The CERC draft order dated 04.10.2024 outlines various directions to power exchanges, proposing changes in the Term Ahead Market (TAM), Any Day Single Side Double Auction (ADSS), Intraday, and Day Ahead Contingency segments. The proposed changes include standardizing contract slots for TAM, including Base/RTC, Peak, Off-Peak, and Night slots, with power exchanges submitting pre-specified slots for approval.
For ADSS contracts, the proposal includes the following specific timelines for different stages bid submission, IPO auction, reverse auction, and bid acceptance. In light of low liquidity in Intraday contracts, the draft suggests their withdrawal from power exchanges. It also proposes modifying the price discovery mechanism in the Contingency market to a Uniform Price Step Auction instead of the existing Continuous Matching mechanism.
The draft also includes directions for power exchanges on contingency contracts, where they are instructed to implement software changes so that all parties can see buy and sell offers for ten minutes before bids are transferred to the order book. Power exchanges are further directed to display the number and volume of bids received on their websites. The CEA reviewed bid data from March to May 2024 for TAM and DAC segments across all three exchanges and found issues like low liquidity, fragmentation of the market, and the presence of non-standardized products, particularly hourly contracts, which reduce competition.
CEA also noted that the Term Ahead Market has infrequent trading, with many transactions involving only one buyer and one seller. The data revealed that bids tend to arrive late in the auction process, creating unhealthy bidding practices and possibly raising suspicions of collusion. CEA highlighted that last-minute bids, especially those using non-standardized hourly products, hurt competition.
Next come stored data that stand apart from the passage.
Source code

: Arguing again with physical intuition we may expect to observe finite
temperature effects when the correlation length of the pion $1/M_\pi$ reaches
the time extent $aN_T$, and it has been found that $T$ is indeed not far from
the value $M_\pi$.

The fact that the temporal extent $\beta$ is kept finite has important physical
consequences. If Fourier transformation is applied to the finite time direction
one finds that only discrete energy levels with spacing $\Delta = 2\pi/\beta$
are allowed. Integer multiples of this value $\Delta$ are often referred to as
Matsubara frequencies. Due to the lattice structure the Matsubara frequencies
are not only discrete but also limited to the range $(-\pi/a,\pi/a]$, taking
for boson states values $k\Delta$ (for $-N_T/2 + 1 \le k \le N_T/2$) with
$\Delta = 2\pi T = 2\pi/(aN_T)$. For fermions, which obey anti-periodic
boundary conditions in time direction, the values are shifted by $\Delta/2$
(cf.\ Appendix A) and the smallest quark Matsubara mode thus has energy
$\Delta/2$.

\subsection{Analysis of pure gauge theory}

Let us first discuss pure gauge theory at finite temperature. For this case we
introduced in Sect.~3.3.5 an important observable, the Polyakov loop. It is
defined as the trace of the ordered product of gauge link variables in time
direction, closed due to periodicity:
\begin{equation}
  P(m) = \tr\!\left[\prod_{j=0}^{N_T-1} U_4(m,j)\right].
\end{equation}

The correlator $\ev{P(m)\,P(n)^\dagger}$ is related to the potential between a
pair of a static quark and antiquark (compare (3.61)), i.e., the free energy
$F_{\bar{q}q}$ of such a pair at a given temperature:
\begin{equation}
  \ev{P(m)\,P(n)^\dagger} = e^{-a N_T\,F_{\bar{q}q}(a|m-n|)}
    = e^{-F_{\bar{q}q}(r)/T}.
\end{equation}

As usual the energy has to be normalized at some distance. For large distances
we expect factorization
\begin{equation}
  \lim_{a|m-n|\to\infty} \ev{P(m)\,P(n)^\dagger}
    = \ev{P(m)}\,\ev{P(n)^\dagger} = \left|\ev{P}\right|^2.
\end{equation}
To improve market liquidity and competition, CEA recommended introducing a time extension mechanism for last-minute bids and limiting the number of trading days for monthly and weekly contracts. For daily contracts, they suggested restricting the delivery period to a maximum of six days per trading session and limiting trading to delivery periods from T+2 to T+8.
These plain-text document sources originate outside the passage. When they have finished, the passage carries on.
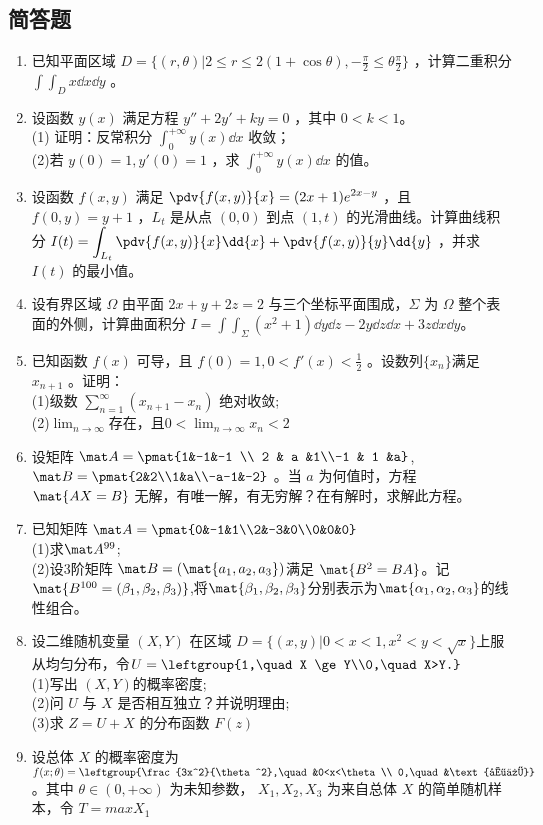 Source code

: \subsection{简答题}
\begin{enumerate}
\item 已知平面区域 $\displaystyle D=\{(r,\theta)|2 \le r \le 2(1+\cos \theta),-\frac{\pi}{2} \le \theta \frac{\pi}{2}\}$  ，计算二重积分 $\displaystyle \int\int_D x\dd{x}\dd{y}$ 。
\item 设函数 $y(x)$ 满足方程 $y''+2y'+ky=0$ ，其中 $0<k<1$。\\
(1) 证明：反常积分  $\displaystyle \int_0^{+\infty} y(x)\dd{x}$ 收敛；\\
(2)若 $y(0)=1,y'(0)=1$  ，求 $\displaystyle \int_0^{+\infty} y(x)\dd{x}$ 的值。
\item 设函数 $f(x,y)$ 满足 $\displaystyle \pdv{f(x,y)}{x}=(2x+1)e^{2x-y}$ ，且 $f(0,y)=y+1$  ，$L_t$ 是从点 $(0,0)$ 到点 $(1,t)$ 的光滑曲线。计算曲线积分 $\displaystyle I(t)=\int_{L_t}\pdv{f(x,y)}{x}\dd{x}+\pdv{f(x,y)}{y}\dd{y}$ ，并求 $I(t)$ 的最小值。
\item 设有界区域 $\Omega$ 由平面 $2x+y+2z=2$ 与三个坐标平面围成，$\Sigma$  为 $\Omega$ 整个表面的外侧，计算曲面积分 $\displaystyle I=\int\int_\Sigma (x^2+1)\dd{y}\dd{z}-2y\dd{z}\dd{x}+3z\dd{x}\dd{y}$。
\item 已知函数 $f(x)$ 可导，且 $f(0)=1,0<f'(x)<\frac{1}{2}$ 。设数列$\{{x_n}\}$满足 $x_{n+1}$ 。证明：\\
(1)级数 $\displaystyle \sum_{n=1}^\infty(x_{n+1}-x_n)$ 绝对收敛;\\
(2)$\displaystyle \lim_{n \to \infty}$存在，且$\displaystyle 0<\lim_{n \to \infty}x_n<2$
\item 设矩阵 $\mat A=\pmat{1&-1&-1 \\ 2 & a &1\\-1 & 1 &a}$,$\mat B=\pmat{2&2\\1&a\\-a-1&-2}$  。当 $a$ 为何值时，方程 $\mat{AX=B}$ 无解，有唯一解，有无穷解？在有解时，求解此方程。
\item 已知矩阵 $\mat A=\pmat{0&-1&1\\2&-3&0\\0&0&0}$\\
(1)求$\mat A^{99}$;\\
(2)设3阶矩阵 $\mat B=(\mat{a_1,a_2,a_3})$满足 $\mat {B^2=BA}$。记 $\mat {B^{100}=(\beta_1,\beta_2,\beta_3)}$,将$\mat{\beta_1,\beta_2,\beta_3}$分别表示为$\mat{\alpha_1,\alpha_2,\alpha_3}$的线性组合。
\item 设二维随机变量 $(X,Y)$ 在区域  $D=\{(x,y)|0<x<1,x^2<y<\sqrt{x}\}$上服从均匀分布，令$U=\leftgroup{1,\quad X  \ge Y\\0,\quad X>Y.}$\\
(1)写出 $(X,Y) $的概率密度;\\
(2)问 $U$ 与 $X$ 是否相互独立？并说明理由;\\
(3)求 $Z=U+X$ 的分布函数 $F(z)$
\item 设总体 $X$ 的概率密度为 $f(x;\theta)=\leftgroup{\frac{3x^2}{\theta^2},\quad&0<x<\theta\\ 0,\quad&\text{其他}}$ 。其中 $\theta \in (0,+\infty)$ 为未知参数， $X_1,X_2,X_3$ 为来自总体 $X$ 的简单随机样本，令  $T=max{X_1}$
\end{enumerate}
In terms of Day Ahead Contingency markets, the analysis showed that there is a low level of competition, especially in the 15-minute and 1-hour time blocks. It was found that the majority of transactions occurred in the 15-minute products, and the market depth is shallow with low bid volumes. This low participation further hampers liquidity and price discovery, signaling a need for improvements in market mechanisms to foster competition and efficiency in these segments.